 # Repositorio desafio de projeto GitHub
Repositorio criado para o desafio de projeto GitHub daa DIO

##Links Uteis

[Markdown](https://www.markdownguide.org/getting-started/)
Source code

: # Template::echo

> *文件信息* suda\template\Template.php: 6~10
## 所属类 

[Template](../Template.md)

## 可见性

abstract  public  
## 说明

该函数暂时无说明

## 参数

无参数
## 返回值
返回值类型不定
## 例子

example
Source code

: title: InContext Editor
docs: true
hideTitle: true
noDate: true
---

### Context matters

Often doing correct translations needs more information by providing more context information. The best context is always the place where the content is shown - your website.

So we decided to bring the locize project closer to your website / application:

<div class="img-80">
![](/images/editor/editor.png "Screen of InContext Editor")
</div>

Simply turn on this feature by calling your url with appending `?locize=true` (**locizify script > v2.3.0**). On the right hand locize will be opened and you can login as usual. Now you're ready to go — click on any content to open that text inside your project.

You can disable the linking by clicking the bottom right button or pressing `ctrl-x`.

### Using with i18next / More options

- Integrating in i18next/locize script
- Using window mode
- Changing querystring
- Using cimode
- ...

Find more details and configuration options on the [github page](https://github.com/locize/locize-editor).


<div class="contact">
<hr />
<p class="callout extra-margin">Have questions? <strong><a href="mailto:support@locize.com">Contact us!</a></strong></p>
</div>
++++
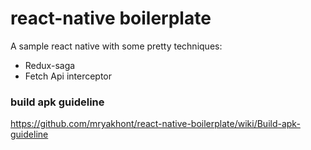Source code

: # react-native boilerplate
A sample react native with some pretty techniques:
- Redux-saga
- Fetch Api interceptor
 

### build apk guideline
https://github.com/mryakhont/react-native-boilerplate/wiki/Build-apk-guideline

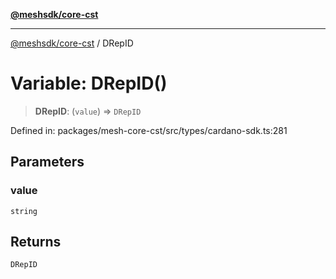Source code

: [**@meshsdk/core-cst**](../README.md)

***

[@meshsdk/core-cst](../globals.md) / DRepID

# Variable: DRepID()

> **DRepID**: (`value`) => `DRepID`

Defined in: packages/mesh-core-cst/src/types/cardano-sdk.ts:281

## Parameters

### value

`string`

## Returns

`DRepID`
++++
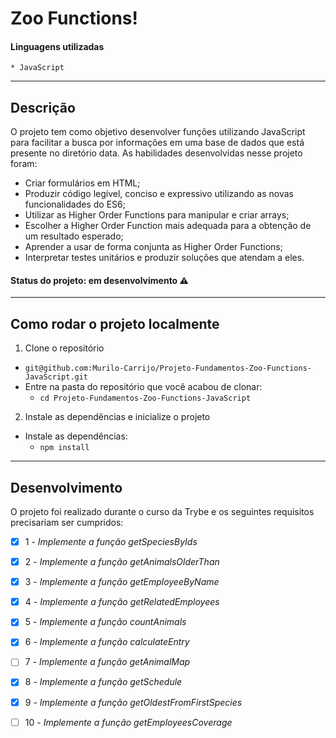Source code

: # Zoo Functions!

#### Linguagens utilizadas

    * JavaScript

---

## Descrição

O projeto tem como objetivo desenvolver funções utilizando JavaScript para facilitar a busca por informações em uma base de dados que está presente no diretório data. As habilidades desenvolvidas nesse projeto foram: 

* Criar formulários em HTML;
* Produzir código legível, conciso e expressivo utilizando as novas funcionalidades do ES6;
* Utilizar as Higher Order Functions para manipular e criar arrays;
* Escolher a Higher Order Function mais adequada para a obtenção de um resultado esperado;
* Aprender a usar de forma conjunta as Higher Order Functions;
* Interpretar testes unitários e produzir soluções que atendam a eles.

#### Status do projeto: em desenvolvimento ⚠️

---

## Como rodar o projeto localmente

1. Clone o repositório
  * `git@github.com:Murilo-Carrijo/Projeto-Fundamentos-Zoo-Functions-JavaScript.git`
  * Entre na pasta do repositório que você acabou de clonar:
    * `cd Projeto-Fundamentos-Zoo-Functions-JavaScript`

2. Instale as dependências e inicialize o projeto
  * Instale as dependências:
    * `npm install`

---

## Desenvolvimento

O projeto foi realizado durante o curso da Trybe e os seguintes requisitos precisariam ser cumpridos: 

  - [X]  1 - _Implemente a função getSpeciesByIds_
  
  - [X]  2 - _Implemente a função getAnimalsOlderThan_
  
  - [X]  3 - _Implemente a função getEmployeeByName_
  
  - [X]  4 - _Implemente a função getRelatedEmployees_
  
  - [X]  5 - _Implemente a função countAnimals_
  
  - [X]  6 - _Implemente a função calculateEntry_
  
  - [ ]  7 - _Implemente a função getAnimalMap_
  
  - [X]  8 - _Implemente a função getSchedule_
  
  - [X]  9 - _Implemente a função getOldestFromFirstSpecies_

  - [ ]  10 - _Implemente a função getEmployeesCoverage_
++++
• _Exercise_: Taking the entries above, print exactly the lines starting at the line with "a função getEmployeeByName_" and ending at the line with "a função getSchedule_", both included.

• _Written answer_:
  - [X]  3 - _Implemente a função getEmployeeByName_
  
  - [X]  4 - _Implemente a função getRelatedEmployees_
  
  - [X]  5 - _Implemente a função countAnimals_
  
  - [X]  6 - _Implemente a função calculateEntry_
  
  - [ ]  7 - _Implemente a função getAnimalMap_
  
  - [X]  8 - _Implemente a função getSchedule_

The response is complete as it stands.